According to an undercover audit completed by the nonpartisan Government Accountability Office, some health insurance brokers provided misleading or false information to potential customers about whether their plans covered preexisting conditions.
The audit was requested by Senate Democrats with the intention of determining whether companies selling health plans exempt from Affordable Care Act coverage requirements were being honest about the limitations of the plans, which tend to be cheaper but aren’t comprehensive and typically don’t cover preexisting conditions, according to The Hill. Eight sales representatives engaged in potentially deceptive marketing practices out of the 31 representatives called by employees of the GAO posing as customers looking for health insurance that covered their preexisting conditions. In those instances, representatives sold GAO employees limited benefit plans that don’t cover preexisting conditions, including memberships to health care discount programs that don’t actually qualify as insurance. In one instance, a GAO employee asked about ObamaCare plans, but was falsely told by a sales representative that ObamaCare was no longer in effect in 2020. Some of the sales representatives refused to let GAO employees see the policy documents before they agreed to buy it.
The investigators made some calls inside the open enrollment period and some at other times of the year, and they always said they had a serious pre-existing condition, such as diabetes, or heart disease. Some health insurance brokers claimed the undercover GAO agents’ pre-existing conditions were covered when the health plan documents they received after purchase said otherwise. One rep told the undercover investigator that a limited-benefit plan would cover emergency room visits completely, even though the plan provided no benefits for emergency room treatment. The health care cost sharing ministry rep also claimed that the investigator was unlikely to be able to get individual major medical insurance in the investigator’s state, even though several ACA-compliant individual major medical insurance policies were available in that state, according to Think Advisor.

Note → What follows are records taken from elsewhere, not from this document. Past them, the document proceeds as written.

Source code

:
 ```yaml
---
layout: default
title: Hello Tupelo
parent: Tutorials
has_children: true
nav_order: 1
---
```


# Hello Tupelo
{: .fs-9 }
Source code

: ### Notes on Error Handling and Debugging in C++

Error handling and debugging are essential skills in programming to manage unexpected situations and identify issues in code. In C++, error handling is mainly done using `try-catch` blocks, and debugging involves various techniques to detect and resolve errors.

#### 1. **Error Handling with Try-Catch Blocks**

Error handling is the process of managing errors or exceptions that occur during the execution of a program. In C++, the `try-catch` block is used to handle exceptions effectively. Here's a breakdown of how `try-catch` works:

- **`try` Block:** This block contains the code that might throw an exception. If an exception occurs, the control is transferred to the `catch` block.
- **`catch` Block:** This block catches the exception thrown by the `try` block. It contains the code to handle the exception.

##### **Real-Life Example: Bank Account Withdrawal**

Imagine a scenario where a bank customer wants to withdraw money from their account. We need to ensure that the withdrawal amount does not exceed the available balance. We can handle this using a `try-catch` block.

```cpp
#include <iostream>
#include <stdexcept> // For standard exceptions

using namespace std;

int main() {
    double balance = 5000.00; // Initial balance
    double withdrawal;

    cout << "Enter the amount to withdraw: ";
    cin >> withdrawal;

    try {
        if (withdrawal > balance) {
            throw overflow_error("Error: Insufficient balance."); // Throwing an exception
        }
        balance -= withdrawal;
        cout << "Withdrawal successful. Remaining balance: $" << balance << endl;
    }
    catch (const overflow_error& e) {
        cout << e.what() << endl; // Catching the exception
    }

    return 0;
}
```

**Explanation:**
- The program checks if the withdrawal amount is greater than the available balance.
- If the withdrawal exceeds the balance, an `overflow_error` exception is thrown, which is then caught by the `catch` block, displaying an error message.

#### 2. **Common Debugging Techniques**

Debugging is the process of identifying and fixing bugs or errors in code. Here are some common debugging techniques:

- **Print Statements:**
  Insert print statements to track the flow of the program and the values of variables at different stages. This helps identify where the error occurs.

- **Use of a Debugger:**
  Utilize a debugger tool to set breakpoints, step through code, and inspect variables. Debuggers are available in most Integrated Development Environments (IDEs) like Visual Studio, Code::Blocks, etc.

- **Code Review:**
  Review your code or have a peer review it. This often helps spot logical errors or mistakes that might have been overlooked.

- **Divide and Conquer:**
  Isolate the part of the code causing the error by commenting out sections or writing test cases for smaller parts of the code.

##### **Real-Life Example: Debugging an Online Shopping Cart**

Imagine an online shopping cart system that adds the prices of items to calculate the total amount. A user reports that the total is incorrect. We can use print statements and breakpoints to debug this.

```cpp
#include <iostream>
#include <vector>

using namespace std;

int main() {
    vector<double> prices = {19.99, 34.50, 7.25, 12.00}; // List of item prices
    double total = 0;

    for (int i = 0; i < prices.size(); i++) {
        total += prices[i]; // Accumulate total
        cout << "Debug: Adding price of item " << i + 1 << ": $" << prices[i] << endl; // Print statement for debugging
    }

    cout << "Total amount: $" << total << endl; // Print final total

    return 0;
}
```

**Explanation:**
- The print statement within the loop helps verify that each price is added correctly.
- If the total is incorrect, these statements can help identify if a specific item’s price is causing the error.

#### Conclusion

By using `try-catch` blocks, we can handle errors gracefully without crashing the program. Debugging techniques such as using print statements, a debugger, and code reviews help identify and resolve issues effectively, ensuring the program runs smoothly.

Sen. Bob Casey (D-Pa.), the highest-ranking member on the Senate’s Special Committee on Aging, who requested the GAO report, said,
We need to make sure that these companies and brokers are held accountable, and that consumers understand their options, when I say held accountable— these people should be in jail prosecuted.”
Sen. Casey said he would introduce a bill allowing the Federal Trade Commission to crack down on deceptive online advertising for “junk” plans, tightening consumer disclosure requirements. The report issued by the GAO was sent to the HHS, which stated that it plans to conduct a review of the sales representatives who were identified as misleading customers and take action as appropriate.